Explosión de poder espiritual

Efesios 3:20: “Y a Aquel que es poderoso para hacer todas las cosas mucho más abundantemente de lo que pedimos o entendemos, según el poder que actúa en nosotros.”

Hay un poder que actúa en nosotros y es sobrenatural; este poder viene de parte de Dios y no nos permite vivir desanimados, porque este actúa primeramente en nosotros, levantándonos más allá de los ataques del enemigo, y generando una explosión de bendiciones con las que podemos romper los límites. En ocasiones, buscamos soluciones a los problemas afuera, cuando ya la tenemos dentro, y estas vienen por el poder de Dios que habita en nosotros, que nos hace romper límites, abre los cielos y derrama bendiciones.

Lo maravilloso es que, ese poder primero actúa en nosotros, cambiándonos. El problema es que muchas veces queremos que cambien las circunstancias sin que haya un cambio internamente. Si dejamos que este cambio interno ocurra, podremos afectar todo a nuestro alrededor, saliendo de la pasividad y entrando a una acción agresiva, dejando así, que el poder de Dios rompa los límites.

Ese poder está condicionado a que la revelación que el Espíritu Santo nos da, lo libere. Tenemos el potencial, y Dios puede hacer todas las cosas, porque Él es poderoso, pero si no lo dejamos actuar y lo condicionamos, no podrá transferirnos ese poder para que actúe en la circunstancia. El poder nos ayuda a pedir, no conforme a lo que queremos, sino a lo que Dios es capaz de hacer. Lo primero que Dios nos revela, es que Él es capaz de hacer cualquier cosa, más de lo que pedimos o entendemos, y que si lo dejamos actuar, seremos indetenibles.

Cuando ese poder actúa en nosotros, se nota en la mirada y el caminar; todos se dan cuenta cuando estamos bajo esa influencia, porque es inocultable. Estos tiempos buscan apagar el poder para que no opere en nosotros, pero debemos entender que, en la misma medida que Dios es poderoso, ha puesto ese poder en nosotros, y somos nosotros los que le ponemos límites a Él para que actúe en nuestra vida.

Cuando el poder de Dios actúa en nosotros, cambia nuestra actitud, porque se nos revela que, no importa cómo esté la circunstancia, somos más que vencedores, y comprendemos que Dios nos ha llamado a la altura de un hijo de Dios. Asimismo, comenzamos a saber que Dios conoce nuestra necesidad y que no está en nuestras manos, sino en las de Dios, y es la mejor oportunidad para que su poder se perfeccione en nosotros. Nuestra necesidad se convierte en la mejor oportunidad para que ese poder se perfeccione.

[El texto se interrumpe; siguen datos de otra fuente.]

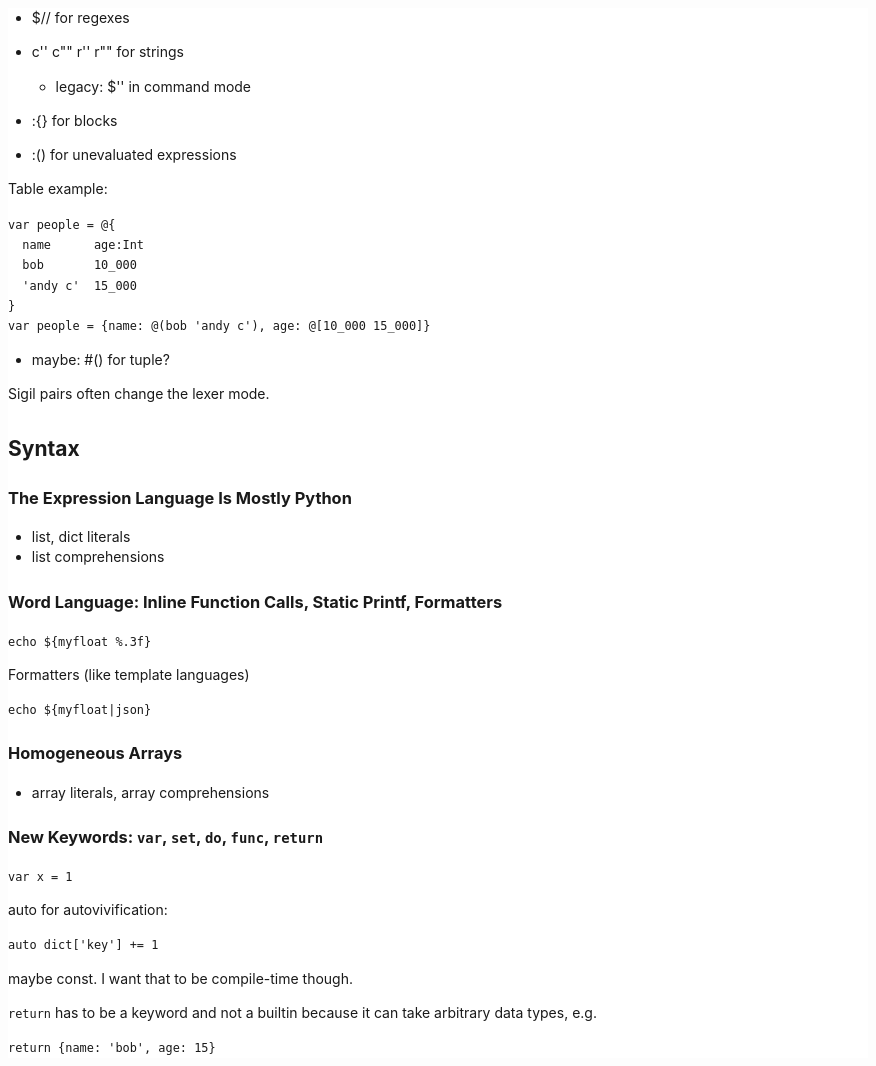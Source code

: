 - $// for regexes

- c'' c"" r'' r"" for strings
  - legacy: $'' in command mode

- :{} for blocks
- :() for unevaluated expressions

Table example:

    var people = @{
      name      age:Int
      bob       10_000
      'andy c'  15_000
    }
    var people = {name: @(bob 'andy c'), age: @[10_000 15_000]}


- maybe: #() for tuple?

Sigil pairs often change the lexer mode.


## Syntax

### The Expression Language Is Mostly Python


- list, dict literals
-  list comprehensions


### Word Language: Inline Function Calls, Static Printf, Formatters

    echo ${myfloat %.3f}

Formatters (like template languages)

    echo ${myfloat|json}


### Homogeneous Arrays

- array literals, array comprehensions

### New Keywords: `var`, `set`, `do`, `func`, `return`

    var x = 1

auto for autovivification:

    auto dict['key'] += 1

maybe const.  I want that to be compile-time though.

`return` has to be a keyword and not a builtin because it can take arbitrary data types, e.g.

    return {name: 'bob', age: 15}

Nuestro espíritu, nacido de nuevo, es el contenedor de todo el poder de Dios. Ese mismo que creó todas las cosas y que levantó a Cristo de los muertos, si una vez nos levantó de la muerte espiritual, lo hará con cualquier situación. De manera que, debemos conocer nuestra identidad para así saber que estamos por encima de cualquier circunstancia.

Cuando tenemos sabiduría y entendimiento, conocemos que en nosotros hay esperanza, riqueza y la operación de un poder sobrenatural, sabemos quiénes somos y comenzamos a entender que nuestro lugar es en el que Dios nos sentó.

Hay personas que salen de sus problemas sin propósito. Y de nada sirve una resurrección para seguir siendo igual, porque no se logra el objetivo. Si Jesús nos resucitó, no quedaremos abajo; el Padre nos sube a una posición más alta, no para que pretendamos con ese poder ser algo fuera de Dios, sino para derribar todo plan del enemigo, pues este le teme a un creyente que actúa con Su poder. Debemos recordar cada día quiénes somos – somos hijos de Dios- y dejárselo claro al enemigo. La Palabra de Dios tiene el mayor poder, ella es vida, resucita lo que está muerto y vence al enemigo.